**Work task:**
Provide only the number of lines in the data below that contain the word "createPrefixedUOM".

── Information supplied

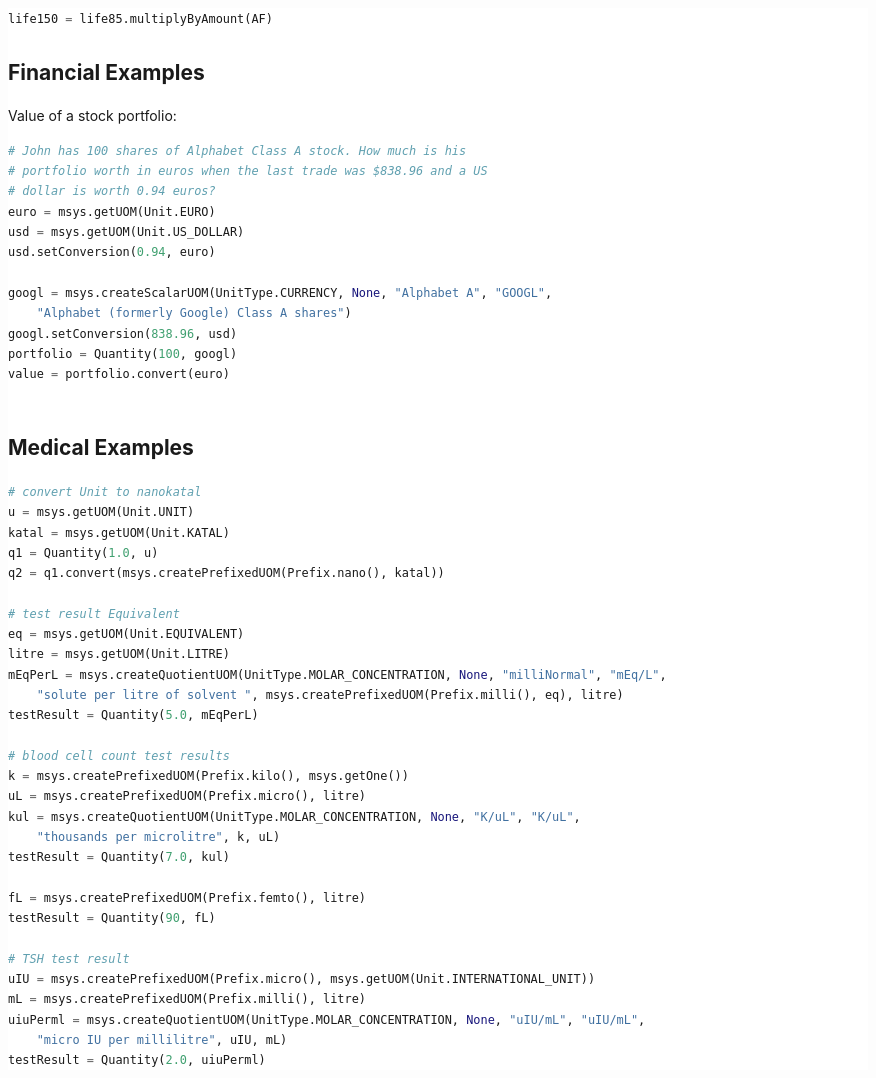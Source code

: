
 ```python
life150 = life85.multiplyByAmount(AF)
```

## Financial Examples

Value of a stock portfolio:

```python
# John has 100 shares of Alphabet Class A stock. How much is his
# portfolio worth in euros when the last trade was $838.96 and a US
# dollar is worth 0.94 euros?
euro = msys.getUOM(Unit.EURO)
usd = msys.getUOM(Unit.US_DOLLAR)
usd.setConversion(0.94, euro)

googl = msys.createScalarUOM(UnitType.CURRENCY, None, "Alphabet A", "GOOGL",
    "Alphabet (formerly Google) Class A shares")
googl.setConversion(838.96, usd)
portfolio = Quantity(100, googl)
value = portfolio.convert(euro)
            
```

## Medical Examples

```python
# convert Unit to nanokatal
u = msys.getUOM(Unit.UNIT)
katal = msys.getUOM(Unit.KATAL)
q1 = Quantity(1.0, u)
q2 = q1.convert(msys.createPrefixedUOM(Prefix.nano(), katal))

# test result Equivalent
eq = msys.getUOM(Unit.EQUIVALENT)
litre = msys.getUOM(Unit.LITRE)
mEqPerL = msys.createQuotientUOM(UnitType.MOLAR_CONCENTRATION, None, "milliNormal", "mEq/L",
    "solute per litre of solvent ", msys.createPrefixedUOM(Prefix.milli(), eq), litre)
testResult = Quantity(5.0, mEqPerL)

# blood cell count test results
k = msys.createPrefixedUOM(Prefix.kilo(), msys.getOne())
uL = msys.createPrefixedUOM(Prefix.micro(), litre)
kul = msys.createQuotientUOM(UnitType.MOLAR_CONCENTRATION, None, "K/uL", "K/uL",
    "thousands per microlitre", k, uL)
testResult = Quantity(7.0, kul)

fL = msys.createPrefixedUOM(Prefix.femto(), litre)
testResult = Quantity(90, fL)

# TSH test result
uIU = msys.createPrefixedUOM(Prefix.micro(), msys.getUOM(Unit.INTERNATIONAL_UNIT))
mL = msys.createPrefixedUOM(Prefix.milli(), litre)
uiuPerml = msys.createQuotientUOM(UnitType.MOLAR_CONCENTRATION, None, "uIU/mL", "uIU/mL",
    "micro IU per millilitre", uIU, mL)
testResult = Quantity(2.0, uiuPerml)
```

────

**Finished exercise:**
7